Top of Task data

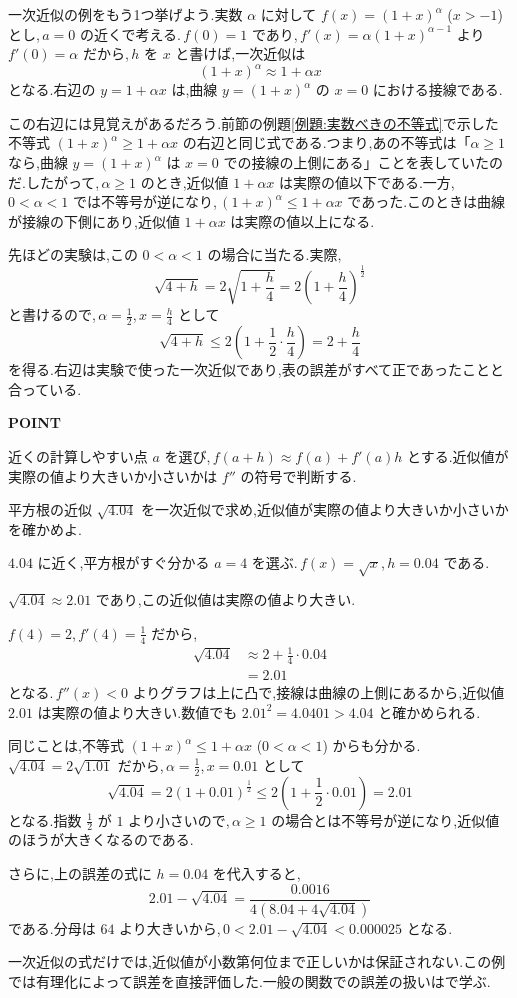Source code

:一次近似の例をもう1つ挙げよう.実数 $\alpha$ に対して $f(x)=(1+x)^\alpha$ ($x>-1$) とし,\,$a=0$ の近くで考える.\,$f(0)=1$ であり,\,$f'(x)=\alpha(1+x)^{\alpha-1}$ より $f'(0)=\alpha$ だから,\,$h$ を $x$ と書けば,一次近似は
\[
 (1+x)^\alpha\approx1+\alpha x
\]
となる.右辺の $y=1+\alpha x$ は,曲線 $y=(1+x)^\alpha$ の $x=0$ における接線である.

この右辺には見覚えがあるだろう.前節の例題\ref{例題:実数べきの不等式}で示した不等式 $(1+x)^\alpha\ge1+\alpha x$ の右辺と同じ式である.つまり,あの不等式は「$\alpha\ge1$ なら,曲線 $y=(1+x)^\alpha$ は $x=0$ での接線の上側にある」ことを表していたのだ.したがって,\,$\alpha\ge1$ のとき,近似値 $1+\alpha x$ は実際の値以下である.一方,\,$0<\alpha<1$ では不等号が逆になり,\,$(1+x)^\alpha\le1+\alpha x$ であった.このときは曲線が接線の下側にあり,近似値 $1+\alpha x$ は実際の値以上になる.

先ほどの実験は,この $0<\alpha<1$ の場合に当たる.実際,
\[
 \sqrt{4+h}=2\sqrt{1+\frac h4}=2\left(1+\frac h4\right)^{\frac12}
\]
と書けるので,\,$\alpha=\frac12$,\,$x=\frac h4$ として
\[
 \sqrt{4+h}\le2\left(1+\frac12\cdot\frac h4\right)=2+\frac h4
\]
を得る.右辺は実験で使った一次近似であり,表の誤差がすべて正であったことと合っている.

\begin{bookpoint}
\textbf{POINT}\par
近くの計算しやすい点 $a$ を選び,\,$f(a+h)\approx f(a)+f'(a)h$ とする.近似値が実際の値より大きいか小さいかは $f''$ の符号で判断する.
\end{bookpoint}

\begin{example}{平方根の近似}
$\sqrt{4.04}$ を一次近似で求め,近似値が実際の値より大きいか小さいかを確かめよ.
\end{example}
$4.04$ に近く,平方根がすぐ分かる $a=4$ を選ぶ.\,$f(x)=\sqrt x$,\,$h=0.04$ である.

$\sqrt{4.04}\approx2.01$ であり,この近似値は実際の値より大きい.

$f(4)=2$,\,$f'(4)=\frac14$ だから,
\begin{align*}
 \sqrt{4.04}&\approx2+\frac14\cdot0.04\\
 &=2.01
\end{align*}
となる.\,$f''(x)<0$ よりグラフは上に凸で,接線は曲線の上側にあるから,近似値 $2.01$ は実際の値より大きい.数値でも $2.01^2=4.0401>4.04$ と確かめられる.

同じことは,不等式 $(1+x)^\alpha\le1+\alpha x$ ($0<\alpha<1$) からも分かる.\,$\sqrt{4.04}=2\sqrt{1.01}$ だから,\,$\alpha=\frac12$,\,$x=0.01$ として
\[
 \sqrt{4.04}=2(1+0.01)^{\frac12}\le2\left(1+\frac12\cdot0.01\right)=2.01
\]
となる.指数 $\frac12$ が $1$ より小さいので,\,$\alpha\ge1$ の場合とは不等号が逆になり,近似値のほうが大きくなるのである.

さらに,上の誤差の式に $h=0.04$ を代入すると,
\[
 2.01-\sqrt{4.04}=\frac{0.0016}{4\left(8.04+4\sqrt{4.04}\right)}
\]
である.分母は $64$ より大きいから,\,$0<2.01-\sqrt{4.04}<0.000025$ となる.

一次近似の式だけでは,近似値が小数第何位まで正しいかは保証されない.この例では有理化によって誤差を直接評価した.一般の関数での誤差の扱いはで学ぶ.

Bottom of Task data

◆ What you are asked to do ◆
Whenever "sqrt" occurs in a line above, copy that line.

◆ Expected answer ◆
 \sqrt{4+h}=2\sqrt{1+\frac h4}=2\left(1+\frac h4\right)^{\frac12}
 \sqrt{4+h}\le2\left(1+\frac12\cdot\frac h4\right)=2+\frac h4
$\sqrt{4.04}$ を一次近似で求め,近似値が実際の値より大きいか小さいかを確かめよ.
$4.04$ に近く,平方根がすぐ分かる $a=4$ を選ぶ.\,$f(x)=\sqrt x$,\,$h=0.04$ である.
$\sqrt{4.04}\approx2.01$ であり,この近似値は実際の値より大きい.
 \sqrt{4.04}&\approx2+\frac14\cdot0.04\\
同じことは,不等式 $(1+x)^\alpha\le1+\alpha x$ ($0<\alpha<1$) からも分かる.\,$\sqrt{4.04}=2\sqrt{1.01}$ だから,\,$\alpha=\frac12$,\,$x=0.01$ として
 \sqrt{4.04}=2(1+0.01)^{\frac12}\le2\left(1+\frac12\cdot0.01\right)=2.01
 2.01-\sqrt{4.04}=\frac{0.0016}{4\left(8.04+4\sqrt{4.04}\right)}
である.分母は $64$ より大きいから,\,$0<2.01-\sqrt{4.04}<0.000025$ となる.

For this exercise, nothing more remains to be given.